Update from Om Malik at 6:39 a.m. PST, Feb. 9. Netvibes has been sold for about 20 million euros, or roughly $26 million, according to folks familiar with the transaction. While it is not a blockbuster outcome, it is the best possible outcome for the company, which has had a tumultuous history. The company, which was founded by Tariq Krim, a French entrepreneur, was once the shining star of the Web 2.0 movement, but it fell on hard times, only to be rescued by focusing on an entirely different set of customers. Netvibes should also be a cautionary tale for all of today’s shooting stars who get caught up in the hyperbole. My kudos go to CEO Freddy Mini, who helped guide the company to profits and finally to an exit.
Netvibes, the San Francisco–based company that allows people and brands to create personalized RSS and social media feed dashboards, announced on Wednesday evening it has been acquired by French enterprise software firm Dassault Systèmes. Financial terms of the deal are not being disclosed.
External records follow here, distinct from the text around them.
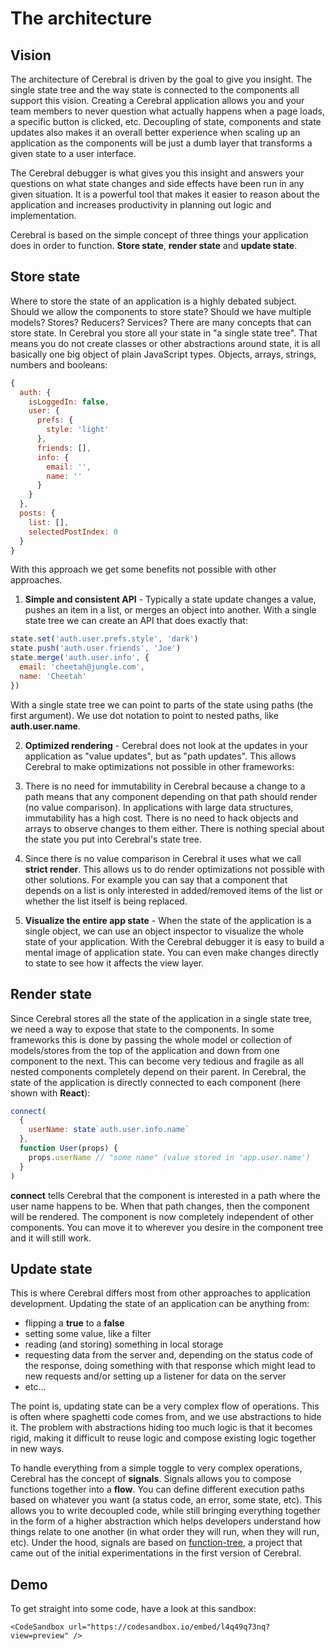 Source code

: # The architecture

## Vision

The architecture of Cerebral is driven by the goal to give you insight. The single state tree and the way state is connected to the components all support this vision. Creating a Cerebral application allows you and your team members to never question what actually happens when a page loads, a specific button is clicked, etc. Decoupling of state, components and state updates also makes it an overall better experience when scaling up an application as the components will be just a dumb layer that transforms a given state to a user interface.

The Cerebral debugger is what gives you this insight and answers your questions on what state changes and side effects have been run in any given situation. It is a powerful tool that makes it easier to reason about the application and increases productivity in planning out logic and implementation.

Cerebral is based on the simple concept of three things your application does in order to function. **Store state**, **render state** and **update state**.

## Store state

Where to store the state of an application is a highly debated subject. Should we allow the components to store state? Should we have multiple models? Stores? Reducers? Services? There are many concepts that can store state. In Cerebral you store all your state in "a single state tree". That means you do not create classes or other abstractions around state, it is all basically one big object of plain JavaScript types. Objects, arrays, strings, numbers and booleans:

```js
{
  auth: {
    isLoggedIn: false,
    user: {
      prefs: {
        style: 'light'
      },
      friends: [],
      info: {
        email: '',
        name: ''
      }
    }
  },
  posts: {
    list: [],
    selectedPostIndex: 0
  }
}
```

With this approach we get some benefits not possible with other approaches.

1.  **Simple and consistent API** - Typically a state update changes a value, pushes an item in a list, or merges an object into another. With a single state tree we can create an API that does exactly that:

```js
state.set('auth.user.prefs.style', 'dark')
state.push('auth.user.friends', 'Joe')
state.merge('auth.user.info', {
  email: 'cheetah@jungle.com',
  name: 'Cheetah'
})
```

With a single state tree we can point to parts of the state using paths (the first argument). We use dot notation to point to nested paths, like **auth.user.name**.

2.  **Optimized rendering** - Cerebral does not look at the updates in your application as "value updates", but as "path updates". This allows Cerebral to make optimizations not possible in other frameworks:

1.  There is no need for immutability in Cerebral because a change to a path means that any component depending on that path should render (no value comparison). In applications with large data structures, immutability has a high cost. There is no need to hack objects and arrays to observe changes to them either. There is nothing special about the state you put into Cerebral's state tree.

1.  Since there is no value comparison in Cerebral it uses what we call **strict render**. This allows us to do render optimizations not possible with other solutions. For example you can say that a component that depends on a list is only interested in added/removed items of the list or whether the list itself is being replaced.

1.  **Visualize the entire app state** - When the state of the application is a single object, we can use an object inspector to visualize the whole state of your application. With the Cerebral debugger it is easy to build a mental image of application state. You can even make changes directly to state to see how it affects the view layer.

## Render state

Since Cerebral stores all the state of the application in a single state tree, we need a way to expose that state to the components. In some frameworks this is done by passing the whole model or collection of models/stores from the top of the application and down from one component to the next. This can become very tedious and fragile as all nested components completely depend on their parent. In Cerebral, the state of the application is directly connected to each component (here shown with **React**):

```js
connect(
  {
    userName: state`auth.user.info.name`
  },
  function User(props) {
    props.userName // "some name" (value stored in 'app.user.name')
  }
)
```

**connect** tells Cerebral that the component is interested in a path where the user name happens to be. When that path changes, then the component will be rendered. The component is now completely independent of other components. You can move it to wherever you desire in the component tree and it will still work.

## Update state

This is where Cerebral differs most from other approaches to application development. Updating the state of an application can be anything from:

* flipping a **true** to a **false**
* setting some value, like a filter
* reading (and storing) something in local storage
* requesting data from the server and, depending on the status code of the response, doing something with that response which might lead to new requests and/or setting up a listener for data on the server
* etc...

The point is, updating state can be a very complex flow of operations. This is often where spaghetti code comes from, and we use abstractions to hide it. The problem with abstractions hiding too much logic is that it becomes rigid, making it difficult to reuse logic and compose existing logic together in new ways.

To handle everything from a simple toggle to very complex operations, Cerebral has the concept of **signals**. Signals allows you to compose functions together into a **flow**. You can define different execution paths based on whatever you want (a status code, an error, some state, etc). This allows you to write decoupled code, while still bringing everything together in the form of a higher abstraction which helps developers understand how things relate to one another (in what order they will run, when they will run, etc). Under the hood, signals are based on [function-tree](https://github.com/cerebral/cerebral/tree/master/packages/node_modules/function-tree), a project that came out of the initial experimentations in the first version of Cerebral.

## Demo

To get straight into some code, have a look at this sandbox:

```marksy
<CodeSandbox url="https://codesandbox.io/embed/l4q49q73nq?view=preview" />
```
The deal makes sense on a few levels, as Netvibes’ engineering team is based in France (CEO Freddy Mini splits his time between France and California.) The company has also been around for a while — since 2005 — and in that time has grown from being a personal RSS feed dashboard to a profitable enterprise web analytics service. Even though there have been a few management changes and strategy pivots along the way, Netvibes’ tenacity and very smart shift toward enterprise products surely helped position it as an attractive acquisition candidate.
As far as the near future goes, it seems that many things for Netvibes will remain the same. A rep for the company said in an email:
Our brand, business, products and team all stay. Our free product will remain free and available to our millions of users. What will change is that Netvibes can innovate even faster.
At the same time, Dassault, which is best known for making 3-D computer-aided design and project life cycle management software used by large corporations for industrial projects (Boeing uses Dassault tools to design its jets, for example), seems on the surface like a fairly unexpected match for a social web–focused company like Netvibes. It will be interesting to see how Netvibes’ tools are integrated into Dassault’s product lineup in the longer run.